In this study, azadirachtin affected larval hatch, larval development, pupal duration, adult longevity, and egg production in T. rufivena. Azadirachtin produced a significant reduction in the percentage of hatch when it was applied directly to the eggs 1, 2, or 3 d after they had been deposited. Survival of neonate larvae that had hatched from treated eggs diminished, especially when eggs had been treated with a high concentration just before hatch. The ovicidal activity of some plant extracts on other insects such as Spilosoma obliqua (Walker) (Lepidoptera: Arctiidae), Spodoptera litura F. (Lepidoptera: Noctuidae), and Dysdercus koenigii (F.) (Hemiptera: Pyrrhocoridae) was reported by Ghatak & Bhusan (1995) and Suryakala et al. (1995). They suggested that high concentration levels of many plant extracts may inhibit the hatching from insect eggs. Our results confirmed that azadirachtin was toxic to eggs and also affected the neonate larvae from treated eggs.

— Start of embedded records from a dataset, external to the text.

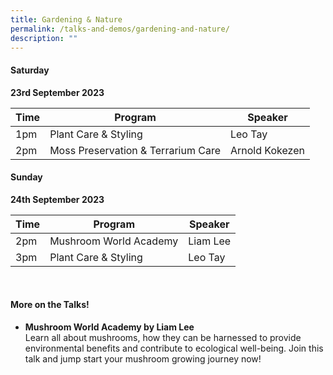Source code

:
 ```yaml
---
title: Gardening & Nature
permalink: /talks-and-demos/gardening-and-nature/
description: ""
---
```

#### Saturday
**23rd September 2023** <br>

| Time | Program | Speaker |
| -------- | -------- | -------- |
| 1pm | Plant Care &amp; Styling  |  Leo Tay  |
| 2pm | Moss Preservation &amp; Terrarium Care  |  Arnold Kokezen  |


#### Sunday
**24th September 2023** <br>

| Time | Program | Speaker |
| -------- | -------- | -------- |
| 2pm | Mushroom World Academy  |  Liam Lee  |
| 3pm | Plant Care &amp; Styling  |  Leo Tay  |



<br>


#### More on the Talks!

* **Mushroom World Academy by Liam Lee**
<br>Learn all about mushrooms, how they can be harnessed to provide environmental benefits and contribute to ecological well-being. Join this talk and jump start your mushroom growing journey now!


<br>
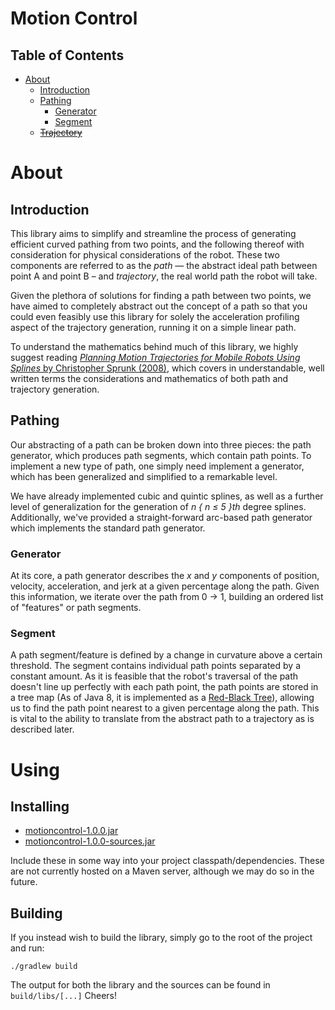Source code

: # Motion Control

## Table of Contents
- [About](#about)
  - [Introduction](#intro)
  - [Pathing](#pathing)
    - [Generator](#generator)
    - [Segment](#segment)
  - [~~Trajectory~~](#trajectory)

# About

## Introduction

This library aims to simplify and streamline the process of generating efficient curved pathing from two points, and the following thereof with consideration for physical considerations of the robot. These two components are referred to as the *path* — the abstract ideal path between point A and point B – and *trajectory*, the real world path the robot will take. 

Given the plethora of solutions for finding a path between two points, we have aimed to completely abstract out the concept of a path so that you could even feasibly use this library for solely the acceleration profiling aspect of the trajectory generation, running it on a simple linear path. 

To understand the mathematics behind much of this library, we highly suggest reading [*Planning Motion Trajectories for Mobile Robots Using Splines* by Christopher Sprunk (2008)](/sprunk-2008.pdf), which covers in understandable, well written terms the considerations and mathematics of both path and trajectory generation. 

## Pathing

Our abstracting of a path can be broken down into three pieces: the path generator, which produces path segments, which contain path points. To implement a new type of path, one simply need implement a generator, which has been generalized and simplified to a remarkable level.

We have already implemented cubic and quintic splines, as well as a further level of generalization for the generation of *n { n ≤ 5 }th* degree splines. Additionally, we've provided a straight-forward arc-based path generator which implements the standard path generator.  

### Generator

At its core, a path generator describes the *x* and *y* components of position, velocity, acceleration, and jerk at a given percentage along the path. Given this information, we iterate over the path from 0 -> 1, building an ordered list of "features" or path segments.

### Segment

A path segment/feature is defined by a change in curvature above a certain threshold. The segment contains individual path points separated by a constant amount. As it is feasible that the robot's traversal of the path doesn't line up perfectly with each path point, the path points are stored in a tree map (As of Java 8, it is implemented as a [Red-Black Tree](https://en.wikipedia.org/wiki/Red–black_tree)), allowing us to find the path point nearest to a given percentage along the path. This is vital to the ability to translate from the abstract path to a trajectory as is described later.

# Using

## Installing

- [motioncontrol-1.0.0.jar](https://crate.botprovoking.org/motioncontrol/motioncontrol-1.0.0.jar)
- [motioncontrol-1.0.0-sources.jar](https://crate.botprovoking.org/motioncontro/motioncontrol-1.0.0-sources.jar)

Include these in some way into your project classpath/dependencies. These are not currently hosted on a Maven server, although we may do so in the future. 

## Building

If you instead wish to build the library, simply go to the root of the project and run:
```
./gradlew build
```
The output for both the library and the sources can be found in `build/libs/[...]` Cheers!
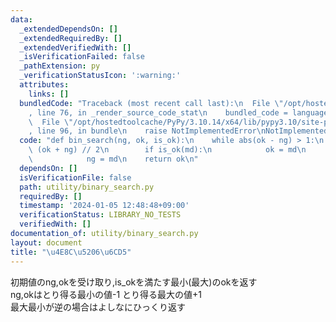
 ```yaml
---
data:
  _extendedDependsOn: []
  _extendedRequiredBy: []
  _extendedVerifiedWith: []
  _isVerificationFailed: false
  _pathExtension: py
  _verificationStatusIcon: ':warning:'
  attributes:
    links: []
  bundledCode: "Traceback (most recent call last):\n  File \"/opt/hostedtoolcache/PyPy/3.10.14/x64/lib/pypy3.10/site-packages/onlinejudge_verify/documentation/build.py\"\
    , line 76, in _render_source_code_stat\n    bundled_code = language.bundle(\n\
    \  File \"/opt/hostedtoolcache/PyPy/3.10.14/x64/lib/pypy3.10/site-packages/onlinejudge_verify/languages/python.py\"\
    , line 96, in bundle\n    raise NotImplementedError\nNotImplementedError\n"
  code: "def bin_search(ng, ok, is_ok):\n    while abs(ok - ng) > 1:\n        md =\
    \ (ok + ng) // 2\n        if is_ok(md):\n            ok = md\n        else:\n\
    \            ng = md\n    return ok\n"
  dependsOn: []
  isVerificationFile: false
  path: utility/binary_search.py
  requiredBy: []
  timestamp: '2024-01-05 12:48:48+09:00'
  verificationStatus: LIBRARY_NO_TESTS
  verifiedWith: []
documentation_of: utility/binary_search.py
layout: document
title: "\u4E8C\u5206\u6CD5"
---
```


初期値のng,okを受け取り,is_okを満たす最小(最大)のokを返す  
ng,okはとり得る最小の値-1 とり得る最大の値+1  
最大最小が逆の場合はよしなにひっくり返す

Azadirachtin is structurally similar to the insect ecdysone hormones, which control the process of metamorphosis as the insects pass from larva to pupa to adult. Metamorphosis requires the careful synchrony of many hormones and other physiological changes to be successful, and azadirachtin seems to be an ecdysone blocker. It blocks the production and release of these vital hormones in insects, and when they are exposed to azadirachtin, insects will not molt, which breaks their life cycle (National Research Council 1992; AgriDyne Technologies, Inc. 1994). The results of this study showed that there was a significant reduction in the development of T. rufivena among 2nd instar larvae that survived azadirachtin treatment. The longevity of moths that grew from treated larvae was significantly shorter compared with untreated moths. Additionally, there was a reduction in egg production among females, and hatch from deposited eggs decreased. These findings suggest that toxicity may persist through all life stages from larva to adult, although only 2nd instar larvae were treated with azadirachtin. Therefore, it appears that azadirachtin could effectively suppress T. rufivena populations either directly through acute toxic effects on the larvae or indirectly through delayed effects on development.
Table 4.
Effects of azadirachtin on Tirathaba rufivena larval and pupal development.
Table 5.
Effects of azadirachtin on Tirathaba rufivena adult biology.
Acknowledgments
We gratefully acknowledge grants from the Key Research and Development Project of Hainan Province, China (Grant No. ZDYF2016059), the Major Planned Science & Technology Project of Hainan Province, China (Grant No. ZDXM 20120029), and the project for the Special Foundation for Scientific Research in the Public (Agricultural) Industry of China (Grant No. 200903026).